Filter the listing below, keeping only the lines with the word "Public".

The data =
Content starts

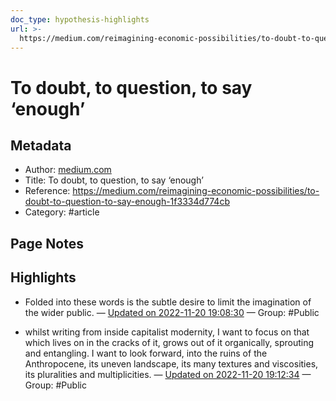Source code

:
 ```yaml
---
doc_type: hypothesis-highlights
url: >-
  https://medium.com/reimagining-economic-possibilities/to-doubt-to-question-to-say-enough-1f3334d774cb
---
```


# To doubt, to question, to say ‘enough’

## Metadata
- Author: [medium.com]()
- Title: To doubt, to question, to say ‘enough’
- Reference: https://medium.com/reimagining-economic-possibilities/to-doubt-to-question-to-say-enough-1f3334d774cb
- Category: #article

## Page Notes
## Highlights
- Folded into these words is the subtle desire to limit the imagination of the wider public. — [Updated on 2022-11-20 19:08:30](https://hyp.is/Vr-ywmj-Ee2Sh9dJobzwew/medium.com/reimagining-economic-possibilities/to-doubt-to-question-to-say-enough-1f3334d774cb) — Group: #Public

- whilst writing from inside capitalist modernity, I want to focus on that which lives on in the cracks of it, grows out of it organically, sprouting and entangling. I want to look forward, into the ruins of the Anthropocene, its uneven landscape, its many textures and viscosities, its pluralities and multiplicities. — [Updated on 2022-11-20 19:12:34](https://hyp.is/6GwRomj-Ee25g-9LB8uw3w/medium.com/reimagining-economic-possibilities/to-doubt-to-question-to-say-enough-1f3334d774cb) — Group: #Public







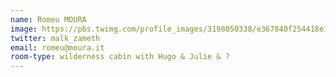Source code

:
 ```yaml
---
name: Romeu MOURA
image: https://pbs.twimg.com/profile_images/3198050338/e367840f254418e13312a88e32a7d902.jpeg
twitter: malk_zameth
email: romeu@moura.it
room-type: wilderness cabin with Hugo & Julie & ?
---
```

Content ends

Exercise output =
- Folded into these words is the subtle desire to limit the imagination of the wider public. — [Updated on 2022-11-20 19:08:30](https://hyp.is/Vr-ywmj-Ee2Sh9dJobzwew/medium.com/reimagining-economic-possibilities/to-doubt-to-question-to-say-enough-1f3334d774cb) — Group: #Public
- whilst writing from inside capitalist modernity, I want to focus on that which lives on in the cracks of it, grows out of it organically, sprouting and entangling. I want to look forward, into the ruins of the Anthropocene, its uneven landscape, its many textures and viscosities, its pluralities and multiplicities. — [Updated on 2022-11-20 19:12:34](https://hyp.is/6GwRomj-Ee25g-9LB8uw3w/medium.com/reimagining-economic-possibilities/to-doubt-to-question-to-say-enough-1f3334d774cb) — Group: #Public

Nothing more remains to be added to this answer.